[The data Boundary: Start]

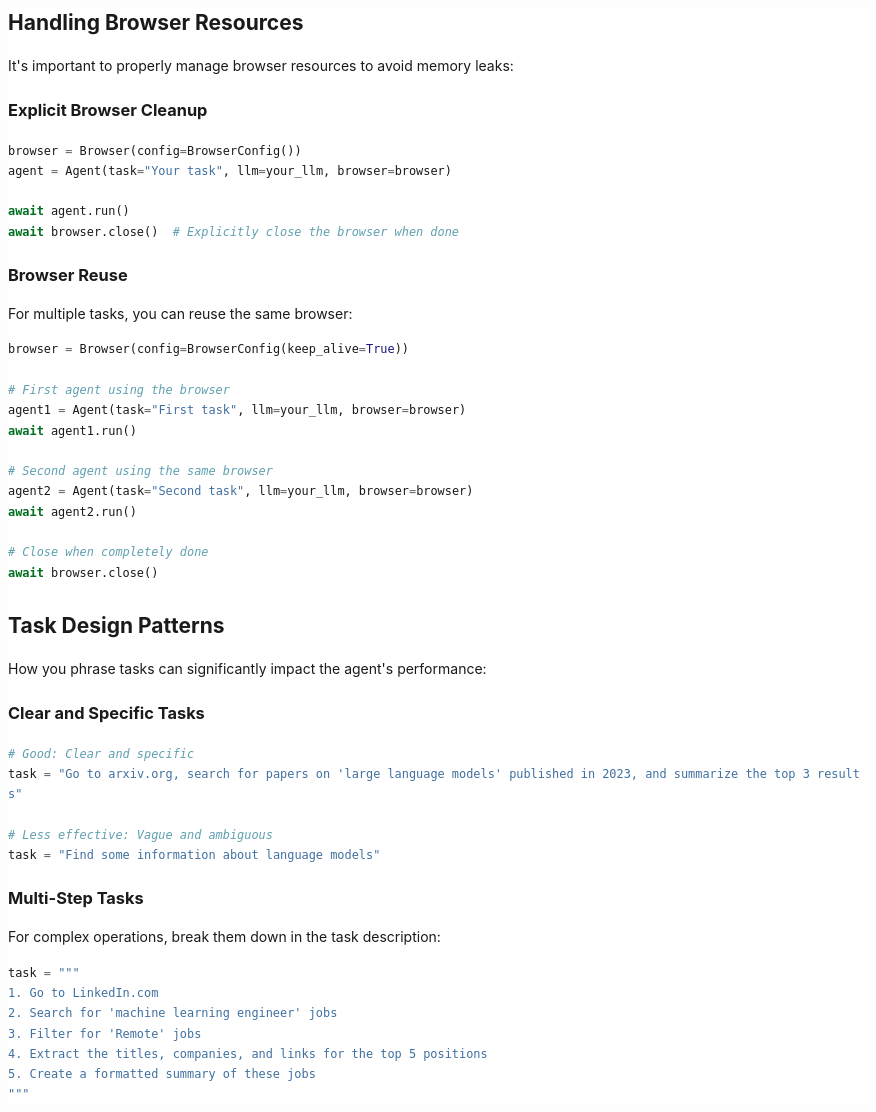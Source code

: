 ## Handling Browser Resources

It's important to properly manage browser resources to avoid memory leaks:

### Explicit Browser Cleanup

```python
browser = Browser(config=BrowserConfig())
agent = Agent(task="Your task", llm=your_llm, browser=browser)

await agent.run()
await browser.close()  # Explicitly close the browser when done
```

### Browser Reuse

For multiple tasks, you can reuse the same browser:

```python
browser = Browser(config=BrowserConfig(keep_alive=True))

# First agent using the browser
agent1 = Agent(task="First task", llm=your_llm, browser=browser)
await agent1.run()

# Second agent using the same browser
agent2 = Agent(task="Second task", llm=your_llm, browser=browser)
await agent2.run()

# Close when completely done
await browser.close()
```

## Task Design Patterns

How you phrase tasks can significantly impact the agent's performance:

### Clear and Specific Tasks

```python
# Good: Clear and specific
task = "Go to arxiv.org, search for papers on 'large language models' published in 2023, and summarize the top 3 results"

# Less effective: Vague and ambiguous
task = "Find some information about language models"
```

### Multi-Step Tasks

For complex operations, break them down in the task description:

```python
task = """
1. Go to LinkedIn.com
2. Search for 'machine learning engineer' jobs
3. Filter for 'Remote' jobs
4. Extract the titles, companies, and links for the top 5 positions
5. Create a formatted summary of these jobs
"""
```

[The data Boundary: End]

__Exercise aim__:
If a line in the records contains the string "Second", copy it out.

__Problem solution__:
# Second agent using the same browser
agent2 = Agent(task="Second task", llm=your_llm, browser=browser)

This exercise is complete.